*WHAT THE TASK REQUIRES*: Wherever the string "Ruby" occurs in a line of these records, report that line.

====== RECORDS TO USE ======

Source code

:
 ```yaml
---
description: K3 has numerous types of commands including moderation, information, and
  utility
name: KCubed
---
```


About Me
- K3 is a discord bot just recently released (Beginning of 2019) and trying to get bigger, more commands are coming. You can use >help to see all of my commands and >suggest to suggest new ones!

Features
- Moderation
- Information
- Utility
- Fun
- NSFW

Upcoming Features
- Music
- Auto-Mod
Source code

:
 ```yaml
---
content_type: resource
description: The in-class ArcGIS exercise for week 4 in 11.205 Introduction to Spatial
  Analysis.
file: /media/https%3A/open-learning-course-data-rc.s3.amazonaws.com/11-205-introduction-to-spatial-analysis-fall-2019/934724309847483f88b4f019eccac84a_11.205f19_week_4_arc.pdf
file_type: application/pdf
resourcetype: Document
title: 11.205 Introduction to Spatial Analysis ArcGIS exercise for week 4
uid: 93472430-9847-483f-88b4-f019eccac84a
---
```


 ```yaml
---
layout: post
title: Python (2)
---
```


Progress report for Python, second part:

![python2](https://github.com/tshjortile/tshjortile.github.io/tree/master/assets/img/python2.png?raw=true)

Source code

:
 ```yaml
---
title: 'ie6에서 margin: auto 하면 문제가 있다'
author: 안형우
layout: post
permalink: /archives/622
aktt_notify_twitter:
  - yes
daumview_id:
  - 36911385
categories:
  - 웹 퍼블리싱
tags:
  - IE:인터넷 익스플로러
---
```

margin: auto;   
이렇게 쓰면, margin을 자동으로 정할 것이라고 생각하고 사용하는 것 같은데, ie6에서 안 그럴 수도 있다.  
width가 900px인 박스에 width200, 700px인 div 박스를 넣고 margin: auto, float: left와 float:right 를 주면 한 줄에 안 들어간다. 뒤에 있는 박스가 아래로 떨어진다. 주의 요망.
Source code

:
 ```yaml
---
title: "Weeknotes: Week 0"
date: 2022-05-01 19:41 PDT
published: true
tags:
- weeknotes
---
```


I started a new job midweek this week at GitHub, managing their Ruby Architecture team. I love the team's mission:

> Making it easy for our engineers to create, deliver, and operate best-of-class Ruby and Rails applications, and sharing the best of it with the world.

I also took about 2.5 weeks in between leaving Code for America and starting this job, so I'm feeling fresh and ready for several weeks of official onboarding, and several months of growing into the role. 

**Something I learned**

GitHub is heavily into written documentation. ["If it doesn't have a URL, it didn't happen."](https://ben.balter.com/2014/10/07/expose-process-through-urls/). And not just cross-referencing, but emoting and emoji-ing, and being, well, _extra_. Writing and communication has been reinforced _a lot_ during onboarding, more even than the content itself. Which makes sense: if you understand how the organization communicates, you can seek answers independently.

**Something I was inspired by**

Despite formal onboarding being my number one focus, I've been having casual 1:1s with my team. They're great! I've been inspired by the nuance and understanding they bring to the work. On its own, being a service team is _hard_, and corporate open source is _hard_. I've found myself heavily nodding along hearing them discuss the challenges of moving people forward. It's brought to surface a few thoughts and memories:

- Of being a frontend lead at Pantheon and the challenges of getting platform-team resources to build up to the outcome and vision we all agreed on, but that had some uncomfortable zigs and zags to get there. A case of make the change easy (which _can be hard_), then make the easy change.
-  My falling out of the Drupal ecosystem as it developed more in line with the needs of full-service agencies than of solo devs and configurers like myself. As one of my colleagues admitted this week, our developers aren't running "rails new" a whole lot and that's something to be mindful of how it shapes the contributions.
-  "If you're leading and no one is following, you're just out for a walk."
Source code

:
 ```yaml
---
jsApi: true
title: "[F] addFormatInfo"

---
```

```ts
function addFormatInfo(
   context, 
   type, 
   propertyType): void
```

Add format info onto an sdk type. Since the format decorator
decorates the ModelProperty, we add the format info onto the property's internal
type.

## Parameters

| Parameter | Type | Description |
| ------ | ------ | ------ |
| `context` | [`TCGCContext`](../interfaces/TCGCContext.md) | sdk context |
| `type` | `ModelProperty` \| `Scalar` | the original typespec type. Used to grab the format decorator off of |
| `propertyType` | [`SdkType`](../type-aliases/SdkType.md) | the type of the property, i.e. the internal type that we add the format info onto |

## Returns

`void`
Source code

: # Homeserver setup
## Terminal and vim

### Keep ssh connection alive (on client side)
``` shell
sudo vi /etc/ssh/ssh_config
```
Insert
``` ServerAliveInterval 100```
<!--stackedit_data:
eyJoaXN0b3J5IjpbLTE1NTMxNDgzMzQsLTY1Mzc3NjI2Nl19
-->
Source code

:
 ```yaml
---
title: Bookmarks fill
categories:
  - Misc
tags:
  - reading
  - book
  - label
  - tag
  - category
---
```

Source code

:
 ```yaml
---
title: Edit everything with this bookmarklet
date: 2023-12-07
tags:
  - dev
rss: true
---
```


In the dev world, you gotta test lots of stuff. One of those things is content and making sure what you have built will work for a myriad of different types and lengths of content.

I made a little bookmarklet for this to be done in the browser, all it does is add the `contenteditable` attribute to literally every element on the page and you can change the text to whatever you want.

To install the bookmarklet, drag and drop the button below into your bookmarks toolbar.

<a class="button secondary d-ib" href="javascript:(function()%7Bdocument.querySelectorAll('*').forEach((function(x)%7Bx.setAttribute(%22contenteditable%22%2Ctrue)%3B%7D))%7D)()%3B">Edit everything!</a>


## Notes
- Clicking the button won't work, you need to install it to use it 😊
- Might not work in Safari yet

======
====== RECORDS TO USE ======

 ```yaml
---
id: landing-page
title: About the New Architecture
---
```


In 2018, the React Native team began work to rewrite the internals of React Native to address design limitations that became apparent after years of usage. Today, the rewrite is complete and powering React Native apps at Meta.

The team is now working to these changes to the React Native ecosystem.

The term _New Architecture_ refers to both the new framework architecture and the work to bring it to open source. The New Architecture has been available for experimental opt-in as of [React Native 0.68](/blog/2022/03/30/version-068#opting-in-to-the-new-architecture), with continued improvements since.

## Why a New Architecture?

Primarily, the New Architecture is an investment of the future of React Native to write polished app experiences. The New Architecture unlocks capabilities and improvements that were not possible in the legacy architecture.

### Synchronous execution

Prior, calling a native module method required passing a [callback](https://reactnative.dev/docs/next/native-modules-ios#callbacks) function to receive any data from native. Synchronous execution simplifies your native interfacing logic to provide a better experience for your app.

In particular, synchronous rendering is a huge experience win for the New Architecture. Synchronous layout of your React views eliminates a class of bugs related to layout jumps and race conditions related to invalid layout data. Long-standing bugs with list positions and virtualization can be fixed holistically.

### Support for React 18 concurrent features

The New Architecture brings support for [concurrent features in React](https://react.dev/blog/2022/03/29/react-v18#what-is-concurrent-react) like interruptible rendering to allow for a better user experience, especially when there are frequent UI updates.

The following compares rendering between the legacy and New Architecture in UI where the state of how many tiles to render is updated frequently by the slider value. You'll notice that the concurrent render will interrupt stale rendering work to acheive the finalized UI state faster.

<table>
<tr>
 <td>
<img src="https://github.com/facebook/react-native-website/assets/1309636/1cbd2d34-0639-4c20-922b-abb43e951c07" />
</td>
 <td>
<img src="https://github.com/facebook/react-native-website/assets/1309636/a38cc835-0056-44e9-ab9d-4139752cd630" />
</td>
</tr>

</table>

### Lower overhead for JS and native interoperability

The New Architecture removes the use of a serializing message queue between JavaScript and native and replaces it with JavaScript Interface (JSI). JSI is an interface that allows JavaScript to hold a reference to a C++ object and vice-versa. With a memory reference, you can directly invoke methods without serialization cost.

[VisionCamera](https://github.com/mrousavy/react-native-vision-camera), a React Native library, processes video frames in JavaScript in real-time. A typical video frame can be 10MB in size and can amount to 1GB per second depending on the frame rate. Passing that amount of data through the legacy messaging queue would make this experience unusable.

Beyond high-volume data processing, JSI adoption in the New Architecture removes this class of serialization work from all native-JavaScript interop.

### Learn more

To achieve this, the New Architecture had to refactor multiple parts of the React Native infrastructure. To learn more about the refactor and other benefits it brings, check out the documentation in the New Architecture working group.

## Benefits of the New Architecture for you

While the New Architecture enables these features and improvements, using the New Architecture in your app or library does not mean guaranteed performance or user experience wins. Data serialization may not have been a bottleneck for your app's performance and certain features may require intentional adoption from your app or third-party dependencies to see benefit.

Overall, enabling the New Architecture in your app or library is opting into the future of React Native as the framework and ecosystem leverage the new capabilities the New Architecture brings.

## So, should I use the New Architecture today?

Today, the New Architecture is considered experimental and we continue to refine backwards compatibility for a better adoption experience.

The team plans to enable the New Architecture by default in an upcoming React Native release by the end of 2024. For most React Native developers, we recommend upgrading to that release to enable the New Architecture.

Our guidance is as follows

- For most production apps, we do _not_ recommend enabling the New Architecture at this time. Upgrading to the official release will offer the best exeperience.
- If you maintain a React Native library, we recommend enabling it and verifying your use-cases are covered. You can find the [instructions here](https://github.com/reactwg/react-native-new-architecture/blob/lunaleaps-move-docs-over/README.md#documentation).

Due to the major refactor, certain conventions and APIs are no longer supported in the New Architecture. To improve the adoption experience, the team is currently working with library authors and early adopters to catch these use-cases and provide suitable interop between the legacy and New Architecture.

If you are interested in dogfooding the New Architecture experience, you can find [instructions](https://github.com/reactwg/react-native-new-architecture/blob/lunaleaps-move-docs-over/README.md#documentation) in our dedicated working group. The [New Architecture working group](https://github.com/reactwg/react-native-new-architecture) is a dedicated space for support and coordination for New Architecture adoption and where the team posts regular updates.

======

*TASK OUTPUT*:
I started a new job midweek this week at GitHub, managing their Ruby Architecture team. I love the team's mission:
> Making it easy for our engineers to create, deliver, and operate best-of-class Ruby and Rails applications, and sharing the best of it with the world.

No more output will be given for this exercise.